» PROBLEM: Once you reach the line containing "<li>Δημιουργία πίστας με" in the data below, restate each line word for word up to and including the one containing "<li>Κι άλλοι ήχοι".

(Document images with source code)
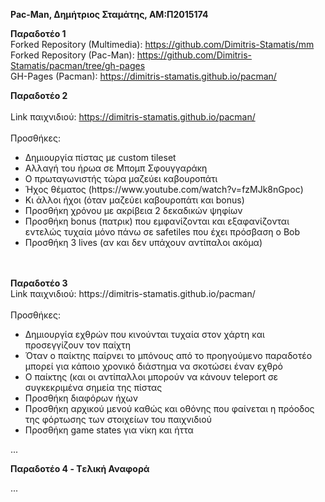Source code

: <strong>Pac-Man, Δημήτριος Σταμάτης, ΑΜ:Π2015174

Παραδοτέο 1</strong>
<br>Forked Repository (Multimedia): https://github.com/Dimitris-Stamatis/mm
<br>Forked Repository (Pac-Man): https://github.com/Dimitris-Stamatis/pacman/tree/gh-pages
<br>GH-Pages (Pacman): https://dimitris-stamatis.github.io/pacman/


<strong>Παραδοτέο 2</strong>
<br><br>Link παιχνιδιού: https://dimitris-stamatis.github.io/pacman/
<br><br>Προσθήκες:
<ul>
  <li>Δημιουργία πίστας με custom tileset</li>
  <li>Αλλαγή του ήρωα σε Μπομπ Σφουγγαράκη</li>
  <li>Ο πρωταγωνιστής τώρα μαζεύει καβουροπάτι</li>
  <li>Ήχος θέματος (https://www.youtube.com/watch?v=fzMJk8nGpoc) </li>
  <li>Κι άλλοι ήχοι (όταν μαζεύει καβουροπάτι και bonus)</li>
  <li>Προσθήκη χρόνου με ακρίβεια 2 δεκαδικών ψηφίων</li>
  <li>Προσθήκη bonus (πατρικ) που εμφανίζονται και εξαφανίζονται εντελώς τυχαία μόνο πάνω σε safetiles που έχει πρόσβαση ο Bob</li>
  <li>Προσθήκη 3 lives (αν και δεν υπάχουν αντίπαλοι ακόμα)</li>
</ul>
<br><br>
<strong>Παραδοτέο 3</strong>
<br>Link παιχνιδιού: https://dimitris-stamatis.github.io/pacman/
<br><br>Προσθήκες:
<ul>
  <li>Δημιουργία εχθρών που κινούνται τυχαία στον χάρτη και προσεγγίζουν τον παίχτη</li>
  <li>Όταν ο παίκτης παίρνει το μπόνους από το προηγούμενο παραδοτέο μπορεί για κάποιο χρονικό διάστημα να σκοτώσει έναν εχθρό</li>
  <li>Ο παίκτης (και οι αντίπαλλοι μπορούν να κάνουν teleport σε συγκεκριμένα σημεία της πίστας</li>
  <li>Προσθήκη διαφόρων ήχων</li>
  <li>Προσθήκη αρχικού μενού καθώς και οθόνης που φαίνεται η πρόοδος της φόρτωσης των στοιχείων του παιχνιδιού</li>
  <li>Προσθήκη game states για νίκη και ήττα</li>
</ul>
  
...

<strong>Παραδοτέο 4 - Tελική Αναφορά</strong>

...
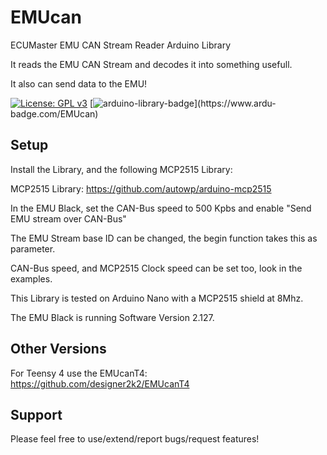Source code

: # EMUcan
ECUMaster EMU CAN Stream Reader Arduino Library

It reads the EMU CAN Stream and decodes it into something usefull.

It also can send data to the EMU!

[![License: GPL v3](https://img.shields.io/badge/License-GPLv3-blue.svg)](https://www.gnu.org/licenses/gpl-3.0) [![arduino-library-badge](https://www.ardu-badge.com/badge/MyLibrary.svg?)](https://www.ardu-badge.com/EMUcan)

## Setup

Install the Library, and the following MCP2515 Library:

MCP2515 Library: https://github.com/autowp/arduino-mcp2515

In the EMU Black, set the CAN-Bus speed to 500 Kpbs and enable "Send EMU stream over CAN-Bus"

The EMU Stream base ID can be changed, the begin function takes this as parameter.

CAN-Bus speed, and MCP2515 Clock speed can be set too, look in the examples.

This Library is tested on Arduino Nano with a MCP2515 shield at 8Mhz.

The EMU Black is running Software Version 2.127.

## Other Versions

For Teensy 4 use the EMUcanT4: https://github.com/designer2k2/EMUcanT4

## Support

Please feel free to use/extend/report bugs/request features!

» WRITTEN RESPONSE:
  <li>Δημιουργία πίστας με custom tileset</li>
  <li>Αλλαγή του ήρωα σε Μπομπ Σφουγγαράκη</li>
  <li>Ο πρωταγωνιστής τώρα μαζεύει καβουροπάτι</li>
  <li>Ήχος θέματος (https://www.youtube.com/watch?v=fzMJk8nGpoc) </li>
  <li>Κι άλλοι ήχοι (όταν μαζεύει καβουροπάτι και bonus)</li>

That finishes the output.